In Mind (Reload Remix- The 147 Take)

Slowdive's 1993 album Souvlaki was panned by the music press on release, the shoegaze backlash in such a feeding frenzy that Melody Maker's Dave Simpson said he'd rather 'drown choking in a bath full of porridge than ever listen to it again'. Nicky Wire compared them to Hitler. The music press and opinions could be quite toxic back then couldn't they? They were screwed over by their US label too, who pulled funding on a tour while it was only halfway through leaving the group to pay for the rest of it themselves. Today Souvlaki sounds like an early 90s lost gem, full of shimmering waves of FX pedals, warm baths of guitars and hazy vocals. This is the longest song on the album, a six minute marriage of late 60s psychedelia and 90s noise that sounds as good as anything anyone else in that field created, including music press darlings My Bloody Valentine. 

Souvlaki Space Station

4 comments:

Anonymous said...

Personally I love it.
Think it was Richey Edwards who said he preferred Hitler to Slowdive. But either way great post and the Manics were wrong.
Swc.

Jase said...

It's fair to say that because of the press's attitude to the shoegazing genre generally and Slowdive in particular, I spent a good part of my 20s and 30s almost feeling embarrassed to have been such a big fan of them. Time moved on and they gradually became okay to like again and (shock horror!) influential. Eventually they reformed and (shock horror!) the press fawned all over them.

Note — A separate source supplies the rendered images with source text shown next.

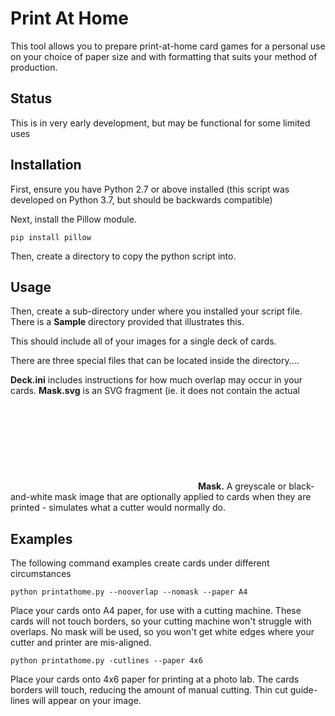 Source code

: # Print At Home

This tool allows you to prepare print-at-home card games for a personal use on your choice of paper size and with formatting that suits your method of production.

## Status

This is in very early development, but may be functional for some limited uses

## Installation 

First, ensure you have Python 2.7 or above installed (this script was developed on Python 3.7, but should be backwards compatible)

Next, install the Pillow module.

```
pip install pillow
```

Then, create a directory to copy the python script into.

## Usage

Then, create a sub-directory under where you installed your script file. There is a **Sample** directory provided that illustrates this.

This should include all of your images for a single deck of cards.

There are three special files that can be located inside the directory....

**Deck.ini** includes instructions for how much overlap may occur in your cards. 
**Mask.svg** is an SVG fragment (ie. it does not contain the actual <svg> element, nor the XML header) containing a SVG masking shape for a cutting device.
**Mask.<image extension>** A greyscale or black-and-white mask image that are optionally applied to cards when they are printed - simulates what a cutter would normally do.

## Examples

The following command examples create cards under different circumstances

```
python printathome.py --nooverlap --nomask --paper A4
```

Place your cards onto A4 paper, for use with a cutting machine. These cards will not touch borders, so your cutting machine won't struggle with overlaps. No mask will be used, so you won't get white edges where your cutter and printer are mis-aligned.

```
python printathome.py -cutlines --paper 4x6
```

Place your cards onto 4x6 paper for printing at a photo lab. The cards borders will touch, reducing the amount of manual cutting. Thin cut guide-lines will appear on your image. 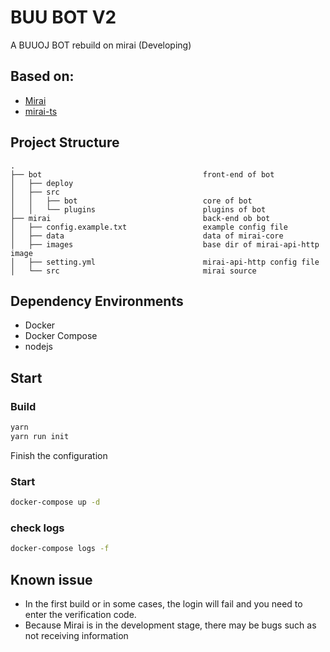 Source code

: # BUU BOT V2

A BUUOJ BOT rebuild on mirai (Developing)

## Based on:

- [Mirai](https://github.com/mamoe/mirai)
- [mirai-ts](https://github.com/YunYouJun/mirai-ts)

## Project Structure

```
.
├── bot                                    front-end of bot
│   ├── deploy
│   ├── src
│   │   ├── bot                            core of bot
│   │   └── plugins                        plugins of bot
├── mirai                                  back-end ob bot
│   ├── config.example.txt                 example config file
│   ├── data                               data of mirai-core
│   ├── images                             base dir of mirai-api-http image
│   ├── setting.yml                        mirai-api-http config file
│   └── src                                mirai source
```

## Dependency Environments

- Docker
- Docker Compose
- nodejs

## Start

### Build

```bash
yarn
yarn run init
```

Finish the configuration

### Start

```bash
docker-compose up -d
```

### check logs

```bash
docker-compose logs -f
```

## Known issue

- In the first build or in some cases, the login will fail and you need to enter the verification code.
- Because Mirai is in the development stage, there may be bugs such as not receiving information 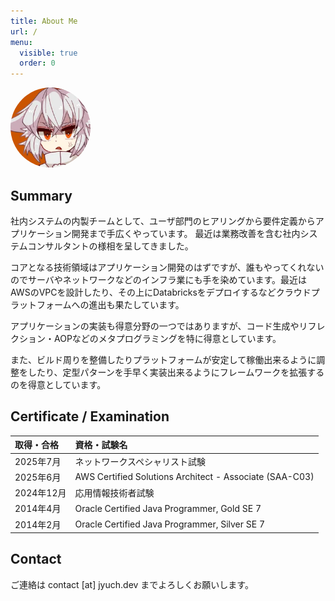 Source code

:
 ```yaml
---
title: About Me
url: /
menu:
  visible: true
  order: 0
---
```


<img src="/img/jyuch.webp" style="border-radius:50%;height:8rem">

## Summary

社内システムの内製チームとして、ユーザ部門のヒアリングから要件定義からアプリケーション開発まで手広くやっています。
最近は業務改善を含む社内システムコンサルタントの様相を呈してきました。

コアとなる技術領域はアプリケーション開発のはずですが、誰もやってくれないのでサーバやネットワークなどのインフラ業にも手を染めています。最近はAWSのVPCを設計したり、その上にDatabricksをデプロイするなどクラウドプラットフォームへの進出も果たしています。

アプリケーションの実装も得意分野の一つではありますが、コード生成やリフレクション・AOPなどのメタプログラミングを特に得意としています。

また、ビルド周りを整備したりプラットフォームが安定して稼働出来るように調整をしたり、定型パターンを手早く実装出来るようにフレームワークを拡張するのを得意としています。

## Certificate / Examination

|取得・合格|資格・試験名|
|:-|:-|
|2025年7月|ネットワークスペシャリスト試験|
|2025年6月|AWS Certified Solutions Architect - Associate (SAA-C03)|
|2024年12月|応用情報技術者試験|
|2014年4月|Oracle Certified Java Programmer, Gold SE 7|
|2014年2月|Oracle Certified Java Programmer, Silver SE 7|

## Contact

ご連絡は contact [at] jyuch.dev までよろしくお願いします。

Such is the way of the world. But I was so happy for them to have come back in the way that they did. New album fairly soon I think....?

Lizardo said...

As I recall, though why I remember is beyond me, the shoegaze scene was derided for its wimpy middle-classness.

Swiss Adam said...

Yes, that rings a bell Lizardo- would be interesting to know how many of the journalists who derided it as such were the authentic voice of the working class Britain.